Analysis of gaps and possible interventions for improving water productivity in crop livestock systems of Ethiopia
MetadataShow full item record
Descheemaeker, K., Amede, T., Haileslassie, A. and Bossio, D. 2011. Analysis of gaps and possible interventions for improving water productivity in crop livestock systems of Ethiopia. Experimental Agriculture 47(S1):21-38.

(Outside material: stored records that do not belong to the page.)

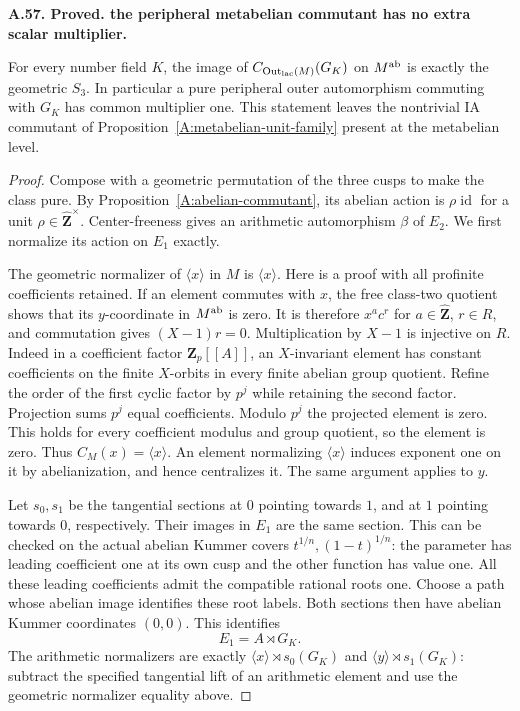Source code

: \documentclass[11pt,oneside]{article}
\makeatletter
\newcounter{statementanchor}
\newenvironment{statement}[3]{%
 \refstepcounter{statementanchor}\def\@currentlabel{#1}%
 \par\addvspace{9pt}\noindent
 \textbf{#1. #2. #3.}\par\nobreak\noindent\ignorespaces
}{\par\addvspace{5pt}}
\makeatother
\begin{document}
\begin{statement}{A.57}{Proved}{the peripheral metabelian commutant has no extra scalar multiplier}
\label{st:A.57}
\label{A:metabelian-multiplier}
For every number field $K$, the image of
$C_{\operatorname{Out}_{\rm lac}(M)}(G_K)$ on
$M^{\rm ab}$ is exactly the geometric $S_3$.
In particular a pure peripheral outer automorphism
commuting with $G_K$ has common multiplier one.
This statement leaves the nontrivial IA commutant of
Proposition~\ref{A:metabelian-unit-family} present at
the metabelian level.
\end{statement}
\begin{proof}
Compose with a geometric permutation of the three cusps
to make the class pure. By
Proposition~\ref{A:abelian-commutant}, its abelian action
is $\rho\operatorname{id}$ for a unit
$\rho\in\widehat{\mathbf Z}^{\times}$. Center-freeness
gives an arithmetic automorphism $\beta$ of $E_2$.
We first normalize its action on $E_1$ exactly.

The geometric normalizer of $\langle x\rangle$ in $M$
is $\langle x\rangle$. Here is a proof with all
profinite coefficients retained. If an element commutes
with $x$, the free class-two quotient shows that its
$y$-coordinate in $M^{\rm ab}$ is zero. It is therefore
$x^a c^r$ for $a\in\widehat{\mathbf Z}$, $r\in R$,
and commutation gives $(X-1)r=0$. Multiplication by
$X-1$ is injective on $R$. Indeed in a coefficient
factor $\mathbf Z_p[[A]]$, an $X$-invariant element has
constant coefficients on the finite $X$-orbits in
every finite abelian group quotient. Refine the order
of the first cyclic factor by $p^j$ while retaining
the second factor. Projection sums $p^j$ equal
coefficients. Modulo $p^j$ the projected element is
zero. This holds for every coefficient modulus and
group quotient, so the element is zero. Thus
$C_M(x)=\langle x\rangle$. An element normalizing
$\langle x\rangle$ induces exponent one on it by
abelianization, and hence centralizes it. The same
argument applies to $y$.

Let $s_0,s_1$ be the tangential sections at $0$ pointing
towards $1$, and at $1$ pointing towards $0$,
respectively. Their images in $E_1$ are the same
section. This can be checked on the actual abelian
Kummer covers $t^{1/n},(1-t)^{1/n}$: the parameter
has leading coefficient one at its own cusp and the
other function has value one. All these leading
coefficients admit the compatible rational roots one.
Choose a path whose abelian image identifies these
root labels. Both sections then have abelian Kummer
coordinates $(0,0)$. This identifies
\[
              E_1=A\rtimes G_K.
\]
The arithmetic normalizers are exactly
$\langle x\rangle\rtimes s_0(G_K)$ and
$\langle y\rangle\rtimes s_1(G_K)$: subtract the
specified tangential lift of an arithmetic element
and use the geometric normalizer equality above.


\end{proof}
\end{document}
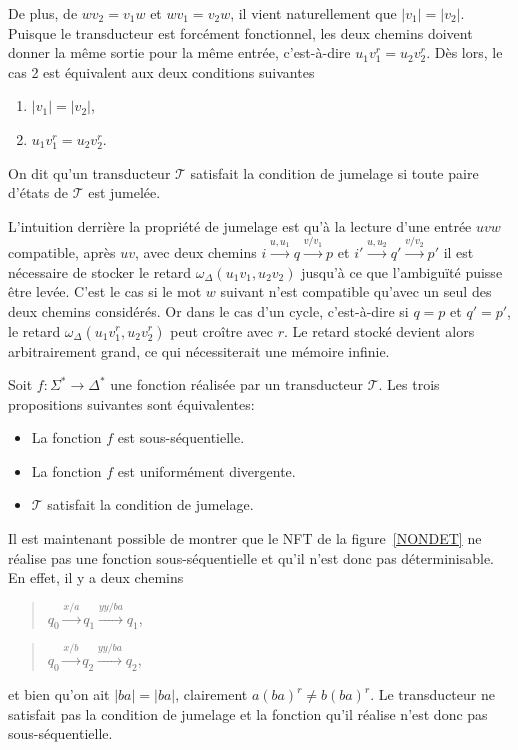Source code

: 	De plus, de $wv_2 = v_1w$ et $wv_1 = v_2w$, il vient naturellement que $|v_1| = |v_2|$. Puisque le transducteur est forcément fonctionnel, les deux chemins doivent donner la même sortie pour la même entrée, c'est-à-dire $u_1v_1^r = u_2v_2^r$. Dès lors, le cas 2 est équivalent aux deux conditions suivantes
	\begin{enumerate}
		\item $|v_1| = |v_2|$,
		\item $u_1v_1^r = u_2v_2^r$.
	\end{enumerate}
	On dit qu'un transducteur $\mathscr{T}$ satisfait la condition de jumelage si toute paire d'états de $\mathscr{T}$ est jumelée.
	
	L'intuition derrière la propriété de jumelage est qu'à la lecture d'une entrée $uvw$ compatible, après $uv$, avec deux chemins $i \xrightarrow{u,u_1} q \xrightarrow{v/v_1} p$ et $i' \xrightarrow{u,u_2} q' \xrightarrow{v/v_2} p'$ il est nécessaire de stocker le retard $\omega_\Delta(u_1v_1,u_2v_2)$ jusqu'à ce que l'ambiguïté puisse être levée. C'est le cas si le mot $w$ suivant n'est compatible qu'avec un seul des deux chemins considérés. Or dans le cas d'un cycle, c'est-à-dire si $q = p$ et $q' = p'$, le retard $\omega_\Delta(u_1v_1^r,u_2v_2^r)$ peut croître avec $r$. Le retard stocké devient alors arbitrairement grand, ce qui nécessiterait une mémoire infinie. \\
	
	\begin{proposition}[Choffrut]
		Soit $f : \Sigma^* \to \Delta^*$ une fonction réalisée par un transducteur $\mathscr{T}$. Les trois propositions suivantes sont équivalentes:
		\begin{itemize}
			\item La fonction $f$ est sous-séquentielle.
			\item La fonction $f$ est uniformément divergente.
			\item $\mathscr{T}$ satisfait la condition de jumelage. \\
		\end{itemize}
	\end{proposition}
	
	\begin{example}
		Il est maintenant possible de montrer que le NFT de la figure~\ref{NONDET} ne réalise pas une fonction sous-séquentielle et qu'il n'est donc pas déterminisable. En effet, il y a deux chemins
		\begin{quotation}
			$q_0 \xrightarrow{x/a} q_1 \xrightarrow{yy/ba} q_1$,
		\end{quotation}
		\begin{quotation}
			$q_0 \xrightarrow{x/b} q_2 \xrightarrow{yy/ba} q_2$,
		\end{quotation}
		et bien qu'on ait $|ba| = |ba|$, clairement $a(ba)^r \neq b(ba)^r$. Le transducteur ne satisfait pas la condition de jumelage et la fonction qu'il réalise n'est donc pas sous-séquentielle.
	\end{example}
	
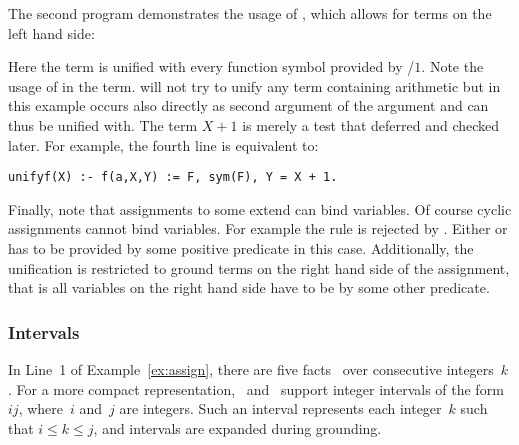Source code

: \begin{example}\label{ex:unify}
The second program demonstrates the usage of \code{:=},
which allows for terms on the left hand side:
%
%

%
Here the term  is unified with every function symbol provided by /$1$.
Note the usage of  in the term.
\gringo{} will not try to unify any term containing arithmetic 
but in this example  occurs also directly as second argument of the argument
and can thus be unified with.
The term $X+1$ is merely a test that deferred and checked later.
For example, the fourth line is equivalent to:
\begin{lstlisting}[firstnumber=6]
unifyf(X) :- f(a,X,Y) := F, sym(F), Y = X + 1.
\end{lstlisting}%
\eexample
\end{example}

Finally, note that assignments to some extend can bind variables.
Of course cyclic assignments cannot bind variables.
For example the rule  is rejected by \gringo{}.
Either  or  has to be provided by some positive predicate in this case.
Additionally, the unification is restricted to ground terms on the right hand side of the assignment, 
that is all variables on the right hand side have to be by some other predicate.

\subsubsection{Intervals}\label{subsec:gringo:interval}

In Line~1 of Example~\ref{ex:assign},
there are five facts~
over consecutive integers~$k$.
For a more compact representation,
\gringo\ and \clingo\ support integer intervals of the form $i$$j$,
where~$i$ and~$j$ are integers.
Such an interval represents each integer~$k$ such that $i\leq k\leq j$,
and intervals are expanded during grounding.

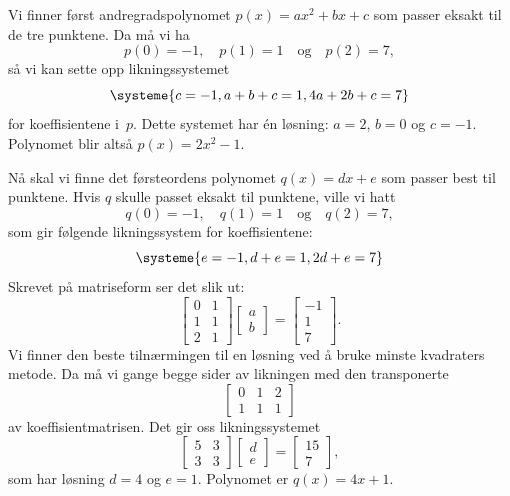 \documentclass[notitlepage,a4paper,12pt,norsk]{IMFeksamen}
\newcommand{\0}{\V{0}}
\newcommand{\oppgslutt}{
\begin{center}
\pgfornament[width=6cm]{88}
\end{center}
}
\newenvironment{losning}{\begin{oppgave}}{\oppgslutt\end{oppgave}}
\begin{document}
\begin{losning}
Vi finner først andregradspolynomet
$p(x)=ax^2+bx+c$
som passer eksakt til de tre punktene.
Da må vi ha
\[
p(0) = -1,\quad
p(1) = 1\quad
\text{og}\quad
p(2) = 7,
\]
så vi kan sette opp likningssystemet
\[
\systeme{
c=-1,
a+b+c=1,
4a+2b+c=7
}
\]
for koeffisientene i~$p$.
Dette systemet har én løsning: $a=2$, $b=0$ og $c=-1$.
Polynomet blir altså $p(x) = 2x^2 - 1$. 

Nå skal vi finne det førsteordens polynomet
$q(x) = dx + e$
som passer best til punktene.
Hvis $q$ skulle passet eksakt til punktene, ville vi hatt
\[
q(0) = -1,\quad
q(1) = 1\quad
\text{og}\quad
q(2) = 7,
\]
som gir følgende likningssystem for koeffisientene:
\[
\systeme{
e=-1,
d+e=1,
2d+e=7
}
\]
Skrevet på matriseform ser det slik ut:
\[
\begin{bmatrix}
0 & 1  \\
1 & 1  \\
2 & 1 
\end{bmatrix}
\begin{bmatrix}
a  \\
b 
\end{bmatrix}
=
\begin{bmatrix}
-1  \\
1  \\
7
\end{bmatrix}.
\]
Vi finner den beste tilnærmingen til en løsning ved å bruke
minste kvadraters metode.
Da må vi gange begge sider av likningen med den transponerte
\[
\begin{bmatrix}
0 & 1 & 2 \\
1 & 1 & 1
\end{bmatrix}
\]
av koeffisientmatrisen.  Det gir oss likningssystemet
\[
\begin{bmatrix}
5 & 3  \\
3 & 3 
\end{bmatrix}
\begin{bmatrix}
d  \\
e 
\end{bmatrix}
=
\begin{bmatrix}
15  \\
7
\end{bmatrix},
\]
som har løsning $d=4$ og $e=1$. Polynomet er $q(x) = 4x + 1$.
\begin{center}
\end{center}
\end{losning}
\end{document}
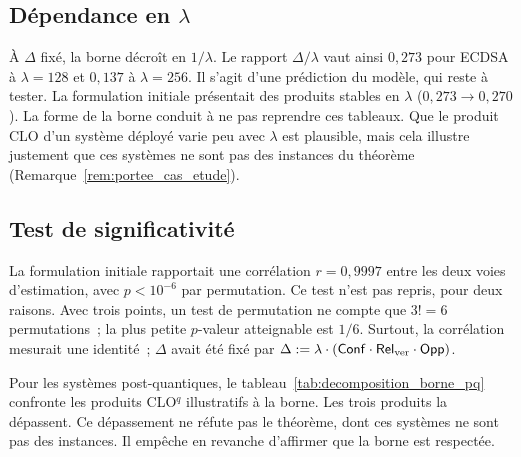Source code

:\subsection{D\'ependance en $\lambda$}
\label{sec:stabilite_lambda}
\begin{sloppypar}
\label{subsec:stabilite_classiques}\label{subsec:stabilite_quantiques}

\`A $\Delta$ fix\'e, la borne d\'ecro\^it en $1/\lambda$. Le rapport $\Delta/\lambda$
vaut ainsi $0{,}273$ pour ECDSA \`a $\lambda = 128$ et $0{,}137$ \`a $\lambda = 256$. Il s'agit
d'une pr\'ediction du mod\`ele, qui reste \`a tester. La formulation initiale
pr\'esentait des produits \og stables\fg{} en $\lambda$ ($0{,}273 \to 0{,}270$). La
forme de la borne conduit \`a ne pas reprendre ces tableaux. Que le produit CLO d'un
syst\`eme d\'eploy\'e varie peu avec $\lambda$ est plausible, mais cela illustre
justement que ces syst\`emes ne sont pas des instances du th\'eor\`eme
(Remarque~\ref{rem:portee_cas_etude}).
\end{sloppypar}

\subsection{Test de significativit\'e}
\label{sec:test_significativite}
\begin{sloppypar}
\label{subsec:test_classiques}\label{subsec:test_quantiques}

La formulation initiale rapportait une corr\'elation $r = 0{,}9997$ entre les deux
voies d'estimation, avec $p < 10^{-6}$ par permutation. Ce test n'est pas repris,
pour deux raisons. Avec trois points, un test de permutation ne compte que $3! = 6$
permutations~; la plus petite $p$-valeur atteignable est $1/6$. Surtout, la
corr\'elation mesurait une identit\'e~; $\Delta$ avait \'et\'e fix\'e par
$\Delta := \lambda \cdot (\mathsf{Conf} \cdot \mathsf{Rel}_{\mathrm{ver}} \cdot \mathsf{Opp})$.

Pour les syst\`emes post-quantiques, le tableau~\ref{tab:decomposition_borne_pq} confronte
les produits CLO$^q$ illustratifs \`a la borne. Les trois produits la d\'epassent. Ce d\'epassement ne r\'efute pas le
th\'eor\`eme, dont ces syst\`emes ne sont pas des instances. Il emp\^eche en
revanche d'affirmer que la borne est \og respect\'ee\fg.
\end{sloppypar}

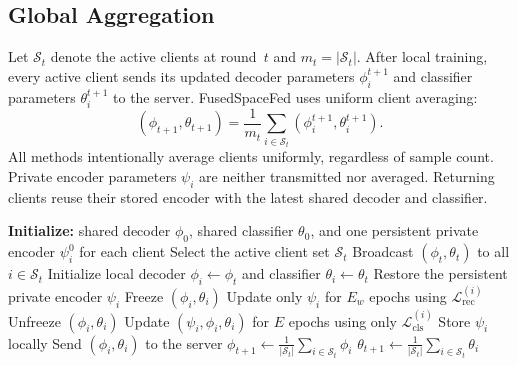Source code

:\documentclass[twoside]{article}
\theoremstyle{thmstyleone}%
\theoremstyle{thmstyletwo}%
\theoremstyle{thmstylethree}%
\begin{document}
\subsection{Global Aggregation}\label{sec:aggregation}

Let $\mathcal{S}_t$ denote the active clients at round~$t$ and
$m_t=|\mathcal{S}_t|$. After local training, every active client sends its
updated decoder parameters $\phi_i^{t+1}$ and classifier parameters
$\theta_i^{t+1}$ to the server. FusedSpaceFed uses uniform client averaging:
\begin{equation}
(\phi_{t+1},\theta_{t+1})=
\frac{1}{m_t}\sum_{i\in\mathcal S_t}(\phi_i^{t+1},\theta_i^{t+1}).
\label{eq:agg_dec}
\end{equation}
All methods intentionally average clients uniformly, regardless of sample
count. Private encoder parameters $\psi_i$
are neither transmitted nor averaged. Returning clients reuse their stored encoder with the latest shared
decoder and classifier.

\begin{algorithm}[H]
\caption{FusedSpaceFed training protocol}
\label{alg:fusedspacefed}
\small
\begin{algorithmic}[1]
\State \textbf{Initialize:} shared decoder $\phi_0$, shared classifier
$\theta_0$, and one persistent private encoder $\psi_i^0$ for each client
    \State Select the active client set $\mathcal{S}_t$
    \State Broadcast $(\phi_t,\theta_t)$ to all $i\in\mathcal{S}_t$
        \State Initialize local decoder $\phi_i\gets\phi_t$ and classifier
        $\theta_i\gets\theta_t$
        \State Restore the persistent private encoder $\psi_i$
        \State Freeze $(\phi_i,\theta_i)$
        \State Update only $\psi_i$ for $E_w$ epochs using
        $\mathcal{L}_{\mathrm{rec}}^{(i)}$
        \State Unfreeze $(\phi_i,\theta_i)$
        \State Update $(\psi_i,\phi_i,\theta_i)$ for $E$ epochs using only
        $\mathcal{L}_{\mathrm{cls}}^{(i)}$
        \State Store $\psi_i$ locally
        \State Send $(\phi_i,\theta_i)$ to the server
    \EndFor
    \State $\textstyle
    \phi_{t+1}\gets\frac{1}{|\mathcal{S}_t|}
    \sum_{i\in\mathcal{S}_t}\phi_i$
    \State $\textstyle
    \theta_{t+1}\gets\frac{1}{|\mathcal{S}_t|}
    \sum_{i\in\mathcal{S}_t}\theta_i$
\EndFor
\end{algorithmic}
\end{algorithm}

\end{document}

Permanent link to cite or share this item: http://hdl.handle.net/10568/3041
Low crop and livestock productivities in the mixed farming systems of Ethiopia hamper efforts to meet the increasing food demands from a stressed natural resource base. Important reasons for the low agricultural productivity are water scarcity and poor spatial and temporal rainfall distribution. Although improving agricultural water productivity would safeguard people’s livelihoods and the environment, the lack of information on best bet interventions and strategies to achieve this impedes targeted decision making. Therefore, the aim of this study was to conduct an ex-ante evaluation of the potential effect of selected interventions on livestock water productivity (LWP) in mixed crop-livestock systems. Baseline data were collected from a water scarce area in the Ethiopian highlands. An analysis of productivity gaps and stakeholder interviews helped to identify promising interventions, which were categorized in three groups related to feed, water and animal management. A spreadsheet model was developed that was composed of the various production components of the farming system, their interactions and influencing factors. By linking water use for feed production with livestock products through the energy supplied by the feeds, the potential effect of interventions on LWP could be simulated. The evaluation showed that the various interventions targeting feed, water and animal management could result in LWP improvements ranging from 4 to 94%. Feed and energy water productivity increased particularly with interventions like fertilizer application, and the introduction of fodder trees, concentrates, improved food-feed crops, and soil and water conservation measures. Combining the different interventions led to a stronger improvement than any of the single interventions. The results of the evaluation can inform policy-makers and development actors on which best bets to promote and invest in.